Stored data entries

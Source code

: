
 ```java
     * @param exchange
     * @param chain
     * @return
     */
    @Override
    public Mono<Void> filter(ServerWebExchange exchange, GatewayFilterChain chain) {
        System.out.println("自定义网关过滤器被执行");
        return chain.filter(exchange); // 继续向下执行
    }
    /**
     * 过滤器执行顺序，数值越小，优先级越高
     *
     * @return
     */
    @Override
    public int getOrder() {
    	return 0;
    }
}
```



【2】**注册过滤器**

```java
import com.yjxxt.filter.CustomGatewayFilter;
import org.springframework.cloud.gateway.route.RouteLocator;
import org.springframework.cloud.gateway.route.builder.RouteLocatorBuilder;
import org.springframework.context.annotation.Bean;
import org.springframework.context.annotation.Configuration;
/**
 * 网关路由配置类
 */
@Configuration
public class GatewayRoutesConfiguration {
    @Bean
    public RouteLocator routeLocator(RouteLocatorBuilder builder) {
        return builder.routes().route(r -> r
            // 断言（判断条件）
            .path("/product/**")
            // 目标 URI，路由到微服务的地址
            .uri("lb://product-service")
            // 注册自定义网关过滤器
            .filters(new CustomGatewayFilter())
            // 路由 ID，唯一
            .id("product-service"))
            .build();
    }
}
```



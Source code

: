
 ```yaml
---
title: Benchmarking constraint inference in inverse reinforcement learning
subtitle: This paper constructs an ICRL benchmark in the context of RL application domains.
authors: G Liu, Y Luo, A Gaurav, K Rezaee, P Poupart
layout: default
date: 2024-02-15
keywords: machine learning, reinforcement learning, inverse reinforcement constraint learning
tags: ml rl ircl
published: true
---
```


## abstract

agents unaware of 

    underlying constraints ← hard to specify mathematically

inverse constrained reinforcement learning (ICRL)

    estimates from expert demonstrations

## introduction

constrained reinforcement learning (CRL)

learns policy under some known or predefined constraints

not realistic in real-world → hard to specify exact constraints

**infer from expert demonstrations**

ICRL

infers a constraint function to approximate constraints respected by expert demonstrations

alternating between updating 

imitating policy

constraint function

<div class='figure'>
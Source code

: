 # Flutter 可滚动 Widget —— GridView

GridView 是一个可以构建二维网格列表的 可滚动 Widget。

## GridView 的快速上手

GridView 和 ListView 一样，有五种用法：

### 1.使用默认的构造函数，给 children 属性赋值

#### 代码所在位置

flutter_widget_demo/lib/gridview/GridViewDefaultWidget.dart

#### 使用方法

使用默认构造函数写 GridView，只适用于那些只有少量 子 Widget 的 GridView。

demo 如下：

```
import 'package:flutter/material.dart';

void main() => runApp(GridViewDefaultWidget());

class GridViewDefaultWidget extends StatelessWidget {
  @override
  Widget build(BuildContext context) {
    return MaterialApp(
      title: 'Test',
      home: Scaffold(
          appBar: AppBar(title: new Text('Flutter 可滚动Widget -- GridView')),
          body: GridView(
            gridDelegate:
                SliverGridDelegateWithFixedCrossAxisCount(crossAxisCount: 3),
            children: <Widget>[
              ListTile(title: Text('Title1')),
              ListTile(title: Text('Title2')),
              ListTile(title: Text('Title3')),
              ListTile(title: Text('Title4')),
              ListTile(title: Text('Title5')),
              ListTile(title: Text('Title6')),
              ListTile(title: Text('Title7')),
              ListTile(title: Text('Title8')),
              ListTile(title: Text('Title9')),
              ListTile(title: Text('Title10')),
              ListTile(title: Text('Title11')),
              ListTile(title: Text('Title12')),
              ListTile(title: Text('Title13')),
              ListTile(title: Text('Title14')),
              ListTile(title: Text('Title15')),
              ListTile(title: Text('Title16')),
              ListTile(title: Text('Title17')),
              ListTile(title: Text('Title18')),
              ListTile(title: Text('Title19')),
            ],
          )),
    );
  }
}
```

WHAT YOU WILL DO: Every record must appear in the answer exactly as it appears above.

FINAL ANSWER:
Source code

:
 ```java
     * @param exchange
     * @param chain
     * @return
     */
    @Override
    public Mono<Void> filter(ServerWebExchange exchange, GatewayFilterChain chain) {
        System.out.println("自定义网关过滤器被执行");
        return chain.filter(exchange); // 继续向下执行
    }
    /**
     * 过滤器执行顺序，数值越小，优先级越高
     *
     * @return
     */
    @Override
    public int getOrder() {
    	return 0;
    }
}
```



【2】**注册过滤器**

```java
import com.yjxxt.filter.CustomGatewayFilter;
import org.springframework.cloud.gateway.route.RouteLocator;
import org.springframework.cloud.gateway.route.builder.RouteLocatorBuilder;
import org.springframework.context.annotation.Bean;
import org.springframework.context.annotation.Configuration;
/**
 * 网关路由配置类
 */
@Configuration
public class GatewayRoutesConfiguration {
    @Bean
    public RouteLocator routeLocator(RouteLocatorBuilder builder) {
        return builder.routes().route(r -> r
            // 断言（判断条件）
            .path("/product/**")
            // 目标 URI，路由到微服务的地址
            .uri("lb://product-service")
            // 注册自定义网关过滤器
            .filters(new CustomGatewayFilter())
            // 路由 ID，唯一
            .id("product-service"))
            .build();
    }
}
```



Source code

:
 ```yaml
---
title: Benchmarking constraint inference in inverse reinforcement learning
subtitle: This paper constructs an ICRL benchmark in the context of RL application domains.
authors: G Liu, Y Luo, A Gaurav, K Rezaee, P Poupart
layout: default
date: 2024-02-15
keywords: machine learning, reinforcement learning, inverse reinforcement constraint learning
tags: ml rl ircl
published: true
---
```


## abstract

agents unaware of 

    underlying constraints ← hard to specify mathematically

inverse constrained reinforcement learning (ICRL)

    estimates from expert demonstrations

## introduction

constrained reinforcement learning (CRL)

learns policy under some known or predefined constraints

not realistic in real-world → hard to specify exact constraints

**infer from expert demonstrations**

ICRL

infers a constraint function to approximate constraints respected by expert demonstrations

alternating between updating 

imitating policy

constraint function

<div class='figure'>
Source code

: # Flutter 可滚动 Widget —— GridView

GridView 是一个可以构建二维网格列表的 可滚动 Widget。

## GridView 的快速上手

GridView 和 ListView 一样，有五种用法：

### 1.使用默认的构造函数，给 children 属性赋值

#### 代码所在位置

flutter_widget_demo/lib/gridview/GridViewDefaultWidget.dart

#### 使用方法

使用默认构造函数写 GridView，只适用于那些只有少量 子 Widget 的 GridView。

demo 如下：

```
import 'package:flutter/material.dart';

void main() => runApp(GridViewDefaultWidget());

class GridViewDefaultWidget extends StatelessWidget {
  @override
  Widget build(BuildContext context) {
    return MaterialApp(
      title: 'Test',
      home: Scaffold(
          appBar: AppBar(title: new Text('Flutter 可滚动Widget -- GridView')),
          body: GridView(
            gridDelegate:
                SliverGridDelegateWithFixedCrossAxisCount(crossAxisCount: 3),
            children: <Widget>[
              ListTile(title: Text('Title1')),
              ListTile(title: Text('Title2')),
              ListTile(title: Text('Title3')),
              ListTile(title: Text('Title4')),
              ListTile(title: Text('Title5')),
              ListTile(title: Text('Title6')),
              ListTile(title: Text('Title7')),
              ListTile(title: Text('Title8')),
              ListTile(title: Text('Title9')),
              ListTile(title: Text('Title10')),
              ListTile(title: Text('Title11')),
              ListTile(title: Text('Title12')),
              ListTile(title: Text('Title13')),
              ListTile(title: Text('Title14')),
              ListTile(title: Text('Title15')),
              ListTile(title: Text('Title16')),
              ListTile(title: Text('Title17')),
              ListTile(title: Text('Title18')),
              ListTile(title: Text('Title19')),
            ],
          )),
    );
  }
}
```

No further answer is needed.